Artist Bio
Katy Lucas (b. 2003 Steeton, UK) studied BA (Hons) Fine Art: Painting & Drawing at the University of Northampton, Northamptonshire (2022 – 2025), Foundation Diploma: Art & Design at Leeds Art University, West Yorkshire (2021 – 2022). Group exhibitions include: Degree Show 2025, Trinity Buoy Wharf Drawing Prize 2024, Working Category (2024 – 2025), Drawing exhibition at the Arctic Circle (2024 – 2025), Tŷ Pawb Open 2024 (2024 – 2025), The Sea Washes Away All the Ills of Man (2023). Residency: The Sea Washes Away All the Ills of Man (2023). She currently lives and studies in Northampton.
Education
2022 – 2025
BA (Hons) Fine Art Painting and Drawing
University of Northampton, Northamptonshire
2021 – 2022
Foundation Diploma in Art and Design
Leeds Arts University, West Yorkshire
Select Exhibitions
2025
Shortlisted/Exhibition Catalogue ArtEvol: Voices from the Undefined 2025
London Art Collective & Saatchi Gallery
2025
Degree Show
BA (Hons) Fine Art: Painting & Drawing
University of Northampton
2025
Rising from the Sea
St Catherine Island and Fort, Tenby
Organised By Natasha Toms / Georgia Watkins
2024 – 2025
Trinity Buoy Wharf Drawing Prize, Working Category
London – Trinity Buoy Wharf / Sailsbury – Sailsbury Museum / Falmouth – Falmouth Art Gallery / Dundee – Drawing Projects UK / Manchester – Waterside
Selected By Benjamin Derbyshire / Andrew Grant / Caroline Grewar
2024 – 2025
Drawing Exhibition at the Artic Circle 2024
Galleria Napa, Lapland
Selected By Aira Huovinen / Aku Winter / Anna Pyhtilä / Elisa Alaluusua / Jenny Wright / Kaisu Pitko / Miia Mattila / Rebekka Hein
2024 – 2025
Tŷ Pawb Open 2024
Tŷ Pawb, Wrexham
Selected By Alan Dunn
2023 – 2024
The Sea Washes Away All the Ills of Men, Artist Residency
St Catherine Island and Fort, Tenby
Selected By Natasha Toms / Georgia Watkins
Publications
2024
Trinity Buoy Wharf Drawing Prize, Exhibition Catalogue
Residencies
2023 – 2024
The Sea Washes Away All the Ills of Men, Artist Residency
St Catherine Island and Fort, Tenby
Selected By Natasha Toms / Georgia Watkins
My practice is informed by the experience of caving. I examine landscape as a subject through contemporary painting and drawing by engaging with enquiries into its inner structures and material forms. My work is led directly by personal experiences of entering and engaging with subterranean landscape. Caving exemplifies this through both literal and non-physical exchanges with the stratigraphy and surfaces that form the northern English landscape, where I question and re-examine my locality and topographical familiarity. My studio work extends from the cave, re-experiencing and translating the layered, immersive bodily encounters with material time through haptic contact with the subterranean landscape.
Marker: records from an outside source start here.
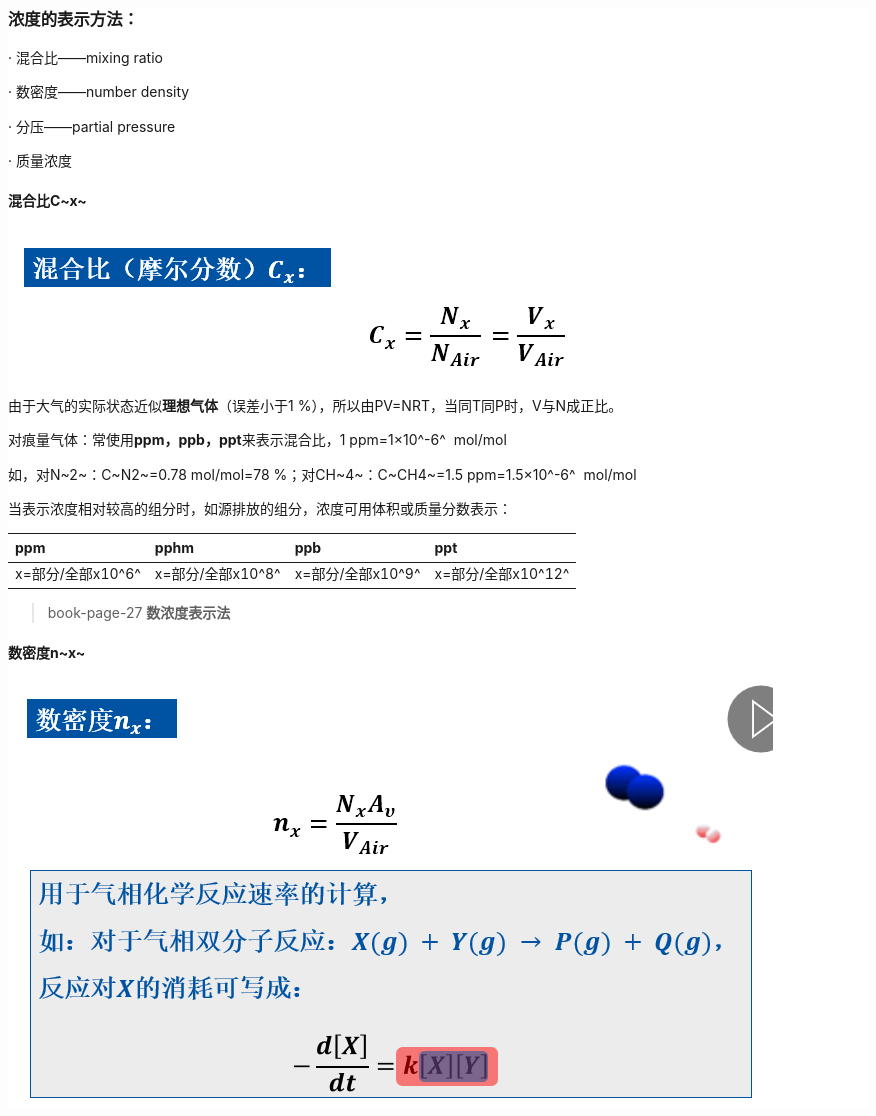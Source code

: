 ### 浓度的表示方法：

· 混合比——mixing ratio

· 数密度——number density

· 分压——partial pressure

· 质量浓度

#### 混合比C~x~

![](assets/2025-06-18-14-18-58-image.png)

由于大气的实际状态近似**理想气体**（误差小于1 %），所以由PV=NRT，当同T同P时，V与N成正比。

对痕量气体：常使用**ppm，ppb，ppt**来表示混合比，1 ppm=1×10^-6^  mol/mol

如，对N~2~：C~N2~=0.78 mol/mol=78 %；对CH~4~：C~CH4~=1.5 ppm=1.5×10^-6^  mol/mol

当表示浓度相对较高的组分时，如源排放的组分，浓度可用体积或质量分数表示：

| ppm           | pphm          | ppb           | ppt            |
|:------------- |:------------- |:------------- |:-------------- |
| x=部分/全部x10^6^ | x=部分/全部x10^8^ | x=部分/全部x10^9^ | x=部分/全部x10^12^ |

> book-page-27 **数浓度表示法**

#### 数密度n~x~

![](assets/2025-06-18-14-23-19-image.png)
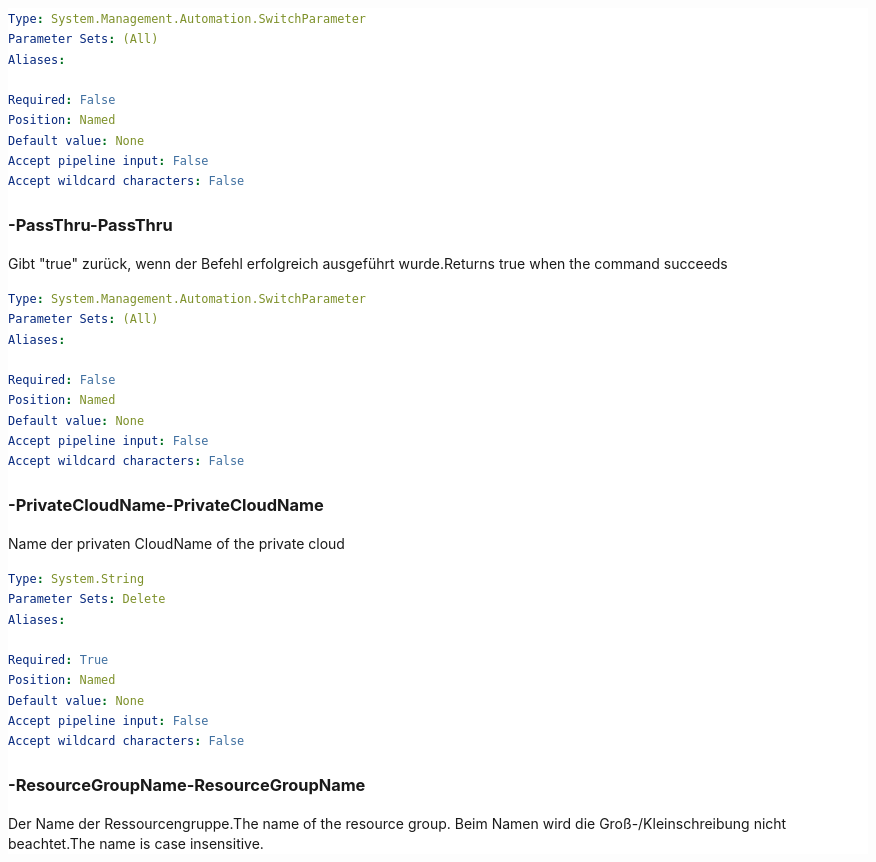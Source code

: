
 ```yaml
Type: System.Management.Automation.SwitchParameter
Parameter Sets: (All)
Aliases:

Required: False
Position: Named
Default value: None
Accept pipeline input: False
Accept wildcard characters: False
```

### <span data-ttu-id="0096b-123">-PassThru</span><span class="sxs-lookup"><span data-stu-id="0096b-123">-PassThru</span></span>
<span data-ttu-id="0096b-124">Gibt "true" zurück, wenn der Befehl erfolgreich ausgeführt wurde.</span><span class="sxs-lookup"><span data-stu-id="0096b-124">Returns true when the command succeeds</span></span>

```yaml
Type: System.Management.Automation.SwitchParameter
Parameter Sets: (All)
Aliases:

Required: False
Position: Named
Default value: None
Accept pipeline input: False
Accept wildcard characters: False
```

### <span data-ttu-id="0096b-125">-PrivateCloudName</span><span class="sxs-lookup"><span data-stu-id="0096b-125">-PrivateCloudName</span></span>
<span data-ttu-id="0096b-126">Name der privaten Cloud</span><span class="sxs-lookup"><span data-stu-id="0096b-126">Name of the private cloud</span></span>

```yaml
Type: System.String
Parameter Sets: Delete
Aliases:

Required: True
Position: Named
Default value: None
Accept pipeline input: False
Accept wildcard characters: False
```

### <span data-ttu-id="0096b-127">-ResourceGroupName</span><span class="sxs-lookup"><span data-stu-id="0096b-127">-ResourceGroupName</span></span>
<span data-ttu-id="0096b-128">Der Name der Ressourcengruppe.</span><span class="sxs-lookup"><span data-stu-id="0096b-128">The name of the resource group.</span></span>
<span data-ttu-id="0096b-129">Beim Namen wird die Groß-/Kleinschreibung nicht beachtet.</span><span class="sxs-lookup"><span data-stu-id="0096b-129">The name is case insensitive.</span></span>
The works of contemporary painter Simon Callery and contemporary drawer Stefan Gant, who collaborate with field archaeology, offer a transferable language between working in and within the landscape and an artistic practice. My work does not necessarily depict the landscape itself but rather the material processes in the cave that led to the formations and features that I find so fascinating.
How and why my practice has developed is because of my time in caves. The experience of being in the dark, wading through cold water off the Yorkshire moors guided only by a torch, camera in hand is a profoundly intimate way to engage directly with the landscape. Caving offered an opportunity to re-examine the northern landscape, not just surface topography but also inner interfaces, questioning human relationships with sites containing ‘deep’ time. My work is more relational to physical and structural geology. Ideas of erosion, cementation, sedimentation and speleothem – like stalactites and stalagmites, which are formed by water “dripping, seeping, or splashing” – are key.
Painting is integral. My paintings are almost sedimentary in their construction and mimic painterly secretions, akin to chemical weathering processes and secreted deposits within cave systems. All my work contains the time in the cave and the ‘deep’ material time which is established through the build-up of marks over time.